– Na naszą niekorzyść wpływa to, że mieliśmy długą przerwę od grania, ale myślę, że zespół do tych baraży jest dobrze przygotowany i świadomy tego, co nas czeka. Mam wielką nadzieję, że z tej rywalizacji wyjdziemy zwycięsko – powiedział przed batalią z MKS-em Będzin Daniel Pliński, trener Stali Nysa.
Przed siatkarzami Stali Nysa barażowa batalia o prawo gry w przyszłym sezonie w PlusLidze. Podopieczni Daniela Plińskiego zmierzą się w niej z MKS-em Będzin. – Za nami sześć tygodni przygotowań do tych spotkań. Zrobimy wszystko, aby je wygrać i udowodnić wyższość nad przeciwnikiem. Na tym będziemy skupiać się w tych meczach. Przystępujemy do nich z chłodną głową, z dobrym nastawieniem. Chcemy pokazać w nich, że jesteśmy lepszą drużyną – powiedział Marcin Komenda.
Będzinianie niedawno walczyli jeszcze w finale I ligi o bezpośredni awans do elity, ale musieli uznać wyższość BBTS-u Bielsko-Biała. Stąd też pozostała im walka w barażach ze Stalą. – Zespół z Będzina pokazał się z dobrej strony w tym sezonie. Miał trudny moment w półfinale, w którym u siebie przegrali pierwsze spotkanie z Avią Świdnik. Pojechali z nożem na gardle do Świdnika, ale pokazali tam charakter. Wyszli z trudnej sytuacji i awansowali do finału, a w nim niewiele im brakowało, aby mogli więcej ugrać – stwierdził trener drużyny z Nysy, Daniel Pliński.
Mimo że będzinianie są pierwszoligowcem, to rywale nie zamierzają ich lekceważyć. – MKS Będzin jest wyróżniającą się drużyną w I lidze. Wygrał dużo spotkań i zajął drugie miejsce, ale my w końcówce sezonu też pokazaliśmy, że potrafimy grać dobrą siatkówkę. Szkoda, że nie wystarczyło to do tego, aby opuścić ostatnie miejsce, ale widocznie tak musiało być – dodał zawodnik ekipy z Opolszczyzny.

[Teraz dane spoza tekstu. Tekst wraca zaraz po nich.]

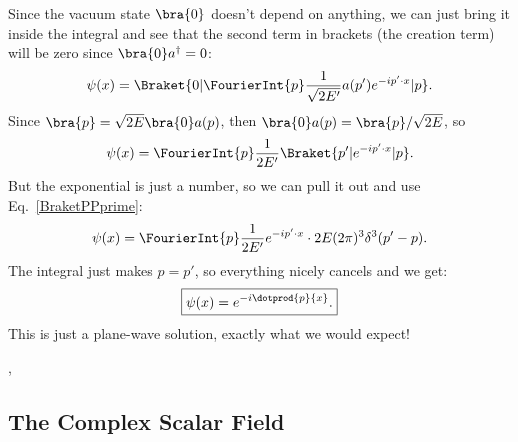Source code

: \begin{itemize}
\begin{equation*}
        \end{equation*}
        Since the vacuum state $\bra{0}$ doesn't depend on anything, we can just bring it inside the integral and see that the second term in brackets (the creation term) will be zero since $\bra{0}a^{\dagger} = 0$:
        \begin{equation*}
            \psi(x) = \Braket{0 | \FourierInt{p} \frac{1}{\sqrt{2E'}} a(p')e^{-ip' \cdot x} | p}.
        \end{equation*}
        Since $\bra{p} = \sqrt{2E} \bra{0} a(p)$, then $\bra{0}a(p) = \bra{p}/\sqrt{2E}$, so
        \begin{equation*}
            \psi(x) = \FourierInt{p} \frac{1}{2E'} \Braket{p' | e^{-i p' \cdot x} | p}.
        \end{equation*}
        But the exponential is just a number, so we can pull it out and use Eq.~\eqref{BraketPPprime}:
        \begin{equation}
            \psi(x) = \FourierInt{p} \frac{1}{2E'} e^{-i p' \cdot x} \cdot 2E(2\pi)^3\delta^3(p'-p).
        \end{equation}
        The integral just makes $p=p'$, so everything nicely cancels and we get:
        \begin{equation*}
            \boxed{\psi(x) = e^{-i \dotprod{p}{x}}.}
        \end{equation*}
        This is just a plane-wave solution, exactly what we would expect!
\end{itemize}

\sep

\subsection*{The Complex Scalar Field}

Sztab przedstawiciela PlusLigi przeanalizował już grę podopiecznych Wojciecha Serafina. Kluczem do wygranych z nimi ma być wyłączenie z gry będzińskich skrzydłowych. – Jest to zespół, który ma sporo plusów, ale też ma minusy. Jego gra opiera się przede wszystkim na trzech skrzydłowych – Kańczoku, Koppersie i Rohnce. Jeśli uda nam się wyłączyć z gry jednego z nich, to powinno nam być zdecydowanie łatwiej – ocenił szkoleniowiec Stali.
Mimo że to ona będzie faworytem, to do najbliższych spotkań podchodzi z pokorą. – Podchodzimy z szacunkiem i respektem do przeciwnika. Zdajemy sobie sprawę, że będą to mecze o dużą stawkę, ze sporą dawką emocji. Oba zespoły będą grały pod presją. Być może ktoś pomyśli, że MKS nie ma nic do stracenia, ale ja się z tym nie zgodzę. Na naszą niekorzyść wpływa to, że mieliśmy długą przerwę od grania, ale myślę, że zespół do tych baraży jest dobrze przygotowany i świadomy tego, co nas czeka. Mam wielką nadzieję, że z tej rywalizacji wyjdziemy zwycięsko – zakończył Daniel Pliński.